I am a City stockbroker who still has a job! The old adage that the City is far more glamorous from the outside than it is on the inside always felt right, now I know it's right. In at your desk before 7am, hard graft, high levels of job insecurity, high levels of staff turnover and generally poor levels of man management are a strange combination. When the bonus structure drives short term performance, rather than long term development of a quality franchise, we stockbrokers are due a serious bout of financial pain. Further restructuring and job losses are bound to follow for the UK stockbroking industry. My bet is that many things are heading back to where they were in 'the good old days' - including the ownership and structure of strockbroking firms. There will be more partnership based firms with low staff turnover, strong balance sheets, loyalty and higher quality business. Heaven forbid, we may also have a regulator that effectively regulates too. You might not agree, but the UK really needs strong stockbroking firms where the right people get a fair amount of money for executing high quality profitable business with manageable levels of risk for both client and firm.
I don't see what Stephen's point was in last week's diary. The transmission mechanism has weakened owing to weak banks and people have increased their propensity to hold on to money - using monetary terminology the velocity of circulation has reduced dramatically. The bank therefore is using quantitative easing to increase supply of money where stimulating demand does not work. This is not Keynesianism - it is a monetary solution to what is perceived correctly as a monetary problem. I don't see how policy could be any different shy of the crass VAT cut (which was Keynesian) use of monetary stimuli is essential to get out of this mess which was created by poorly run banks which were poorly regulated.

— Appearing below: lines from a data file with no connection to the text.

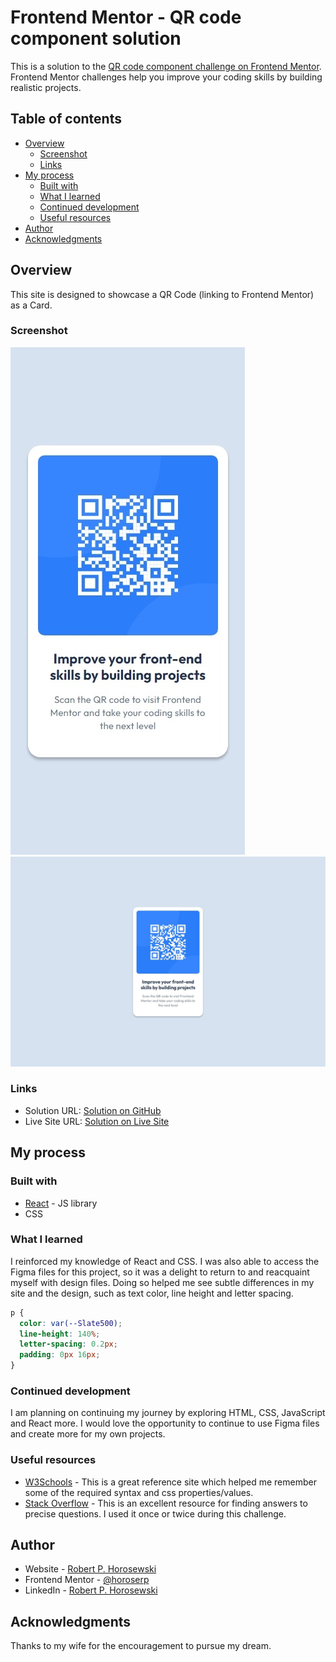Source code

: # Frontend Mentor - QR code component solution

This is a solution to the [QR code component challenge on Frontend Mentor](https://www.frontendmentor.io/challenges/qr-code-component-iux_sIO_H). Frontend Mentor challenges help you improve your coding skills by building realistic projects.

## Table of contents

- [Overview](#overview)
  - [Screenshot](#screenshot)
  - [Links](#links)
- [My process](#my-process)
  - [Built with](#built-with)
  - [What I learned](#what-i-learned)
  - [Continued development](#continued-development)
  - [Useful resources](#useful-resources)
- [Author](#author)
- [Acknowledgments](#acknowledgments)

## Overview

This site is designed to showcase a QR Code (linking to Frontend Mentor) as a Card.

### Screenshot

![Mobile View](./public/images/mobile.jpeg)
![Desktop View](./public/images/desktop.jpeg)

### Links

- Solution URL: [Solution on GitHub](https://github.com/horoserp/qr-code)
- Live Site URL: [Solution on Live Site](https://horoserp.github.io/qr-code)

## My process

### Built with

- [React](https://reactjs.org/) - JS library
- CSS

### What I learned

I reinforced my knowledge of React and CSS. I was also able to access the Figma files for this project, so it was a delight to return to and reacquaint myself with design files. Doing so helped me see subtle differences in my site and the design, such as text color, line height and letter spacing.

```css
p {
  color: var(--Slate500);
  line-height: 140%;
  letter-spacing: 0.2px;
  padding: 0px 16px;
}
```

### Continued development

I am planning on continuing my journey by exploring HTML, CSS, JavaScript and React more. I would love the opportunity to continue to use Figma files and create more for my own projects.

### Useful resources

- [W3Schools](https://www.w3schools.com/) - This is a great reference site which helped me remember some of the required syntax and css properties/values.
- [Stack Overflow](https://stackoverflow.com/) - This is an excellent resource for finding answers to precise questions. I used it once or twice during this challenge.

## Author

- Website - [Robert P. Horosewski](https://horoserp.github.io/React-Portfolio)
- Frontend Mentor - [@horoserp](https://www.frontendmentor.io/profile/horoserp)
- LinkedIn - [Robert P. Horosewski](https://www.linkedin.com/in/robert-horosewski-8a0608196/)

## Acknowledgments

Thanks to my wife for the encouragement to pursue my dream.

I read the following quote earlier today and it made me smile, albeit ironically. It has made debt a national habit; it has made credit the ruling power, not the exceptional auxiliary, of all transactions; it has introduced a loose, inexact, haphazard, and dishonest spirit in the conduct of both public and private life; a spirit dazzling and yet dastardly; reckless of consequences and yet shrinking from responsibility. The writer is Benjamin Disraeli in Sybil describing the impact of William of Oranges introduction of Dutch finance methods when he joined the British monarchy. The more things change, the more they remain the same ...?
Zoe Smith, High Wycombe
All I can say, having worked in a commercial bank and also in investment banking is that not all bankers are the bad guys. This big mess we (the public) like to blame on the bankers is due to slack regulating by the FSA who are paid to regulate the industry. I see only the slightest of blame being put on them - although they let all these absurd financial products slip through the net. However, for their part in helping see the banks through this recession, they are still getting their bonuses this year.